The following table gives the number of fatal accidents of U.S. commercial airline carriers in the $16$ years from 1980 to 1995. [See screenshot below] Do these data disprove, at the $5$ percent level of significance, the hypothesis that the mean number of accidents in a year is greater than or equal to $4.5$? What is the p-value? (Hint: First formulate a model for the number of accidents.)
My attempt
Let $Y =$ the number of accidents in a $16$ year period, since the chance of an accident is low and given the hypothesis is true I will assume $Y \sim Pois(\lambda = 4.5(16) = 72)$
$$ H_0: \lambda \ge 72$$
$$ H_1: \lambda < 72$$
Since the observed number of accidents is $58$, the p value is equal to $ P(Y \le 58) = .052$ which means the data does not disprove at the $5$ percent level the hypothesis.
> 4.5*16
[1] 72
> x <- c(0,4,4,4,1,4,2,4,3,11,6,4,4,1,4,2)
> sum(x)
[1] 58
> sum(x)/length(x)
[1] 3.625
> ppois(58,4.5*16)
[1] 0.05211354
My Question: is the above reasoning correct? I have doubts because the growing number of departures per year doesn't factor in, neither do fatalities, however the book question seems to only care about # of accidents. I don't think each of the 16 years are iid from the exact same distribution.
Book question
Best Answer
Note that you've aggregated the Poisson intensity across the $16$-year observation period, rather than treated the data as a sample of size $n = 16$ of annual rates. Since the research question is whether the true annual rate is below a certain hypothesized rate, it seems more natural to work with annual rates, which is also how the data are provided.

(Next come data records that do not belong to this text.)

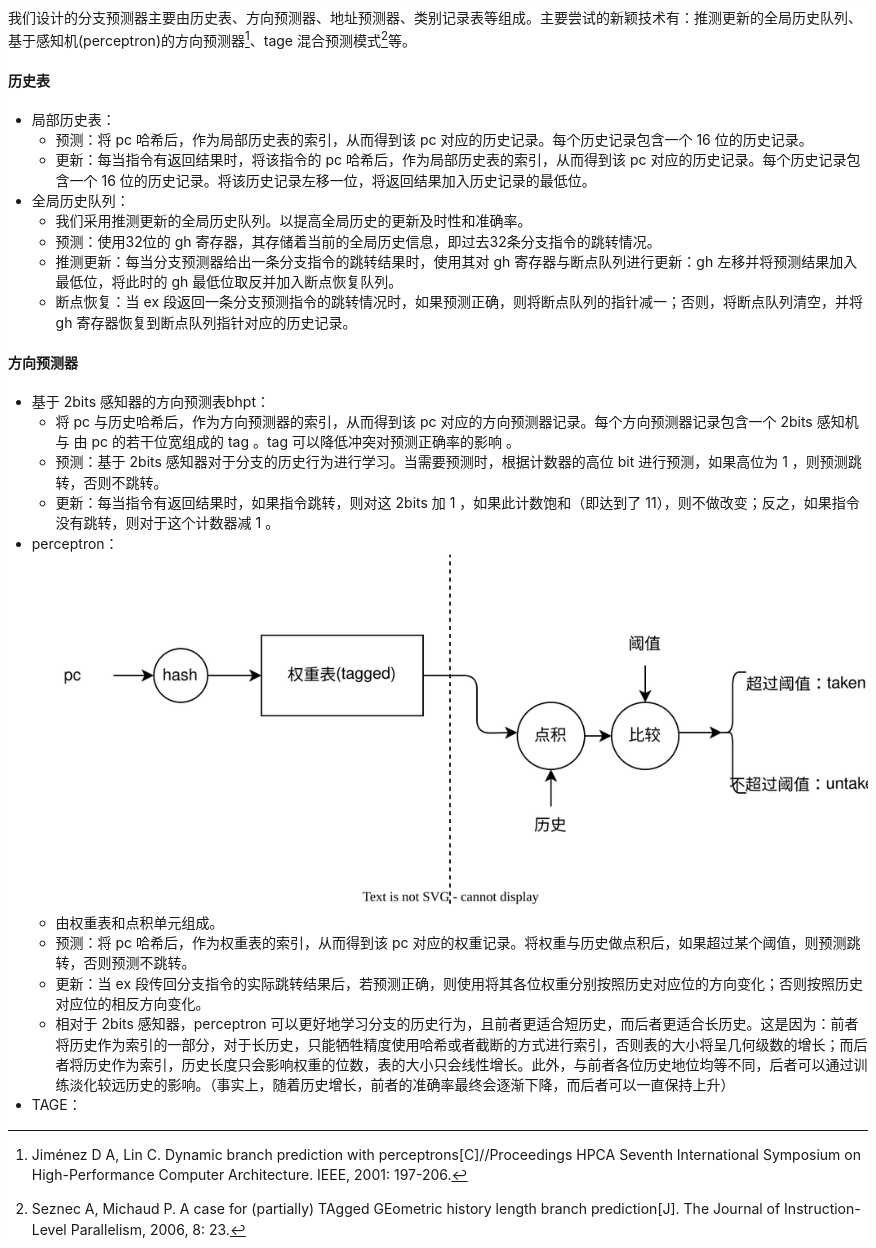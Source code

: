我们设计的分支预测器主要由历史表、方向预测器、地址预测器、类别记录表等组成。主要尝试的新颖技术有：推测更新的全局历史队列、基于感知机(perceptron)的方向预测器[^5]、tage 混合预测模式[^6]等。

#### 历史表
* 局部历史表：
  * 预测：将 pc 哈希后，作为局部历史表的索引，从而得到该 pc 对应的历史记录。每个历史记录包含一个 16 位的历史记录。
  * 更新：每当指令有返回结果时，将该指令的 pc 哈希后，作为局部历史表的索引，从而得到该 pc 对应的历史记录。每个历史记录包含一个 16 位的历史记录。将该历史记录左移一位，将返回结果加入历史记录的最低位。
* 全局历史队列：
  * 我们采用推测更新的全局历史队列。以提高全局历史的更新及时性和准确率。
  * 预测：使用32位的 gh 寄存器，其存储着当前的全局历史信息，即过去32条分支指令的跳转情况。
  * 推测更新：每当分支预测器给出一条分支指令的跳转结果时，使用其对 gh 寄存器与断点队列进行更新：gh 左移并将预测结果加入最低位，将此时的 gh 最低位取反并加入断点恢复队列。
  * 断点恢复：当 ex 段返回一条分支预测指令的跳转情况时，如果预测正确，则将断点队列的指针减一；否则，将断点队列清空，并将 gh 寄存器恢复到断点队列指针对应的历史记录。

#### 方向预测器
* 基于 2bits 感知器的方向预测表bhpt：
  * 将 pc 与历史哈希后，作为方向预测器的索引，从而得到该 pc 对应的方向预测器记录。每个方向预测器记录包含一个 2bits 感知机 与 由 pc 的若干位宽组成的 tag 。tag 可以降低冲突对预测正确率的影响 。
  * 预测：基于 2bits 感知器对于分支的历史行为进行学习。当需要预测时，根据计数器的高位 bit 进行预测，如果高位为 1 ，则预测跳转，否则不跳转。
  * 更新：每当指令有返回结果时，如果指令跳转，则对这 2bits 加 1 ，如果此计数饱和（即达到了 11），则不做改变；反之，如果指令没有跳转，则对于这个计数器减 1 。
* perceptron：
![perceptron](./perceptron.svg)
  * 由权重表和点积单元组成。
  * 预测：将 pc 哈希后，作为权重表的索引，从而得到该 pc 对应的权重记录。将权重与历史做点积后，如果超过某个阈值，则预测跳转，否则预测不跳转。
  * 更新：当 ex 段传回分支指令的实际跳转结果后，若预测正确，则使用将其各位权重分别按照历史对应位的方向变化；否则按照历史对应位的相反方向变化。
  * 相对于 2bits 感知器，perceptron 可以更好地学习分支的历史行为，且前者更适合短历史，而后者更适合长历史。这是因为：前者将历史作为索引的一部分，对于长历史，只能牺牲精度使用哈希或者截断的方式进行索引，否则表的大小将呈几何级数的增长；而后者将历史作为索引，历史长度只会影响权重的位数，表的大小只会线性增长。此外，与前者各位历史地位均等不同，后者可以通过训练淡化较远历史的影响。（事实上，随着历史增长，前者的准确率最终会逐渐下降，而后者可以一直保持上升）
* TAGE：

[^0]: 龙芯中科技术股份有限公司 芯片研发部. *龙芯架构 32 位精简版参考手册*[S/OL]. 北京: 龙芯中科技术股份有限公司. 2022, v1.02. https://web.archive.org/web/20220526105711/https://www.loongson.cn/FileShow
[^1]: 龙芯架构参考手册 - 卷一：基础架构. https://github.com/loongson/LoongArch-Documentation/releases/latest/download/LoongArch-Vol1-v1.02-CN.pdf
[^2]: Alex Forencich. *verilog-axi*[CP/OL]. GitHub. 2021 (20211228) [2022-07-12]. https://github.com/alexforencich/verilog-axi
[^3]: 姚永斌. *超标量处理器设计*[M]. 北京: 清华大学出版社. 2014.
[^4]: 汪文祥 and 刑金璋. *CPU 设计实战*[M]. 北京: 机械工业出版社. 2021.
[^5]: Jiménez D A, Lin C. Dynamic branch prediction with perceptrons[C]//Proceedings HPCA Seventh International Symposium on High-Performance Computer Architecture. IEEE, 2001: 197-206.
[^6]: Seznec A, Michaud P. A case for (partially) TAgged GEometric history length branch prediction[J]. The Journal of Instruction-Level Parallelism, 2006, 8: 23.
[^7]: Pakalapati S, Panda B. Bouquet of instruction pointers: Instruction pointer classifier-based spatial hardware prefetching[C]//2020 ACM/IEEE 47th Annual International Symposium on Computer Architecture (ISCA). IEEE, 2020: 118-131.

In such a case, the hypothesis test would be $$H_0 : \lambda \ge 4.5 \quad \text{vs.} \quad H_1 : \lambda < 4.5,$$ where $\lambda$ represents the true annual rate of fatal accidents. The data we are provided on the number of such accidents, which is count data, would support the notion that such accidents are Poisson distributed with annual intensity $\lambda$. So we can construct a test statistic that would reject $H_0$ at the $\alpha = 0.05$ level if the number of accidents is "sufficiently" low. How would we do this? Well, it seems natural to consider the total number of accidents in a sample of size $n$, as, under the assumption of the null hypothesis, this is also Poisson distributed with intensity $\lambda_T = n\lambda_0 = (16)(4.5) = 72$. If we denote by $T$ the sample total, then we seek a critical value $t_{\text{crit}}$ such that $$\Pr[T < t_{\text{crit}} \mid H_0] \le 0.05;$$ in other words, we want to find a threshold value where, assuming the sample was drawn from a Poisson distribution with rate $4.5$ per year, then the chance that we could see a total below this threshold is no more than the Type I error. This ensures that we do not easily make the error of rejecting $H_0$ when it is in fact true.
To find this critical value, we must find the largest $t$ such that $\Pr[T < t] \le 0.05$, where $T \sim \operatorname{Poisson}(\lambda_T = 72)$. A good first guess is to use a normal approximation, in which case $\frac{T - 72}{\sqrt{72}}$ is approximately standard normal, and since the $5^{\rm th}$ percentile of a standard normal is $-1.645$, we solve the equation $$\frac{t - 72}{\sqrt{72}} = -1.645$$ to get $t \approx 58$. Then using a computer, we calculate the exact $t$: $$\sum_{k=0}^{57} e^{-72} \frac{72^k}{k!} = 0.0399542,$$ and since $$e^{-72} \frac{72^{58}}{58!} = 0.0121594,$$ adding in the next term will make the sum exceed $0.05$, so we know $$t_{\text{crit}} = 58.$$ So you will reject $H_0$ at $\alpha = 0.05$ if the sample total is less than $58$.
As it turns out, the sample total is exactly $T = 58$, so you fail to reject. The $p$-value you calculated is simply $\Pr[T \le 58 \mid \lambda_T = 72]$ which is correct. So yes, your method is computationally correct, although perhaps a bit imprecisely reasoned. The reason why it is correct is because you've exploited the property that the sum of iid Poisson variables is also Poisson, just as I have done by stating the distribution of the test statistic under the null hypothesis.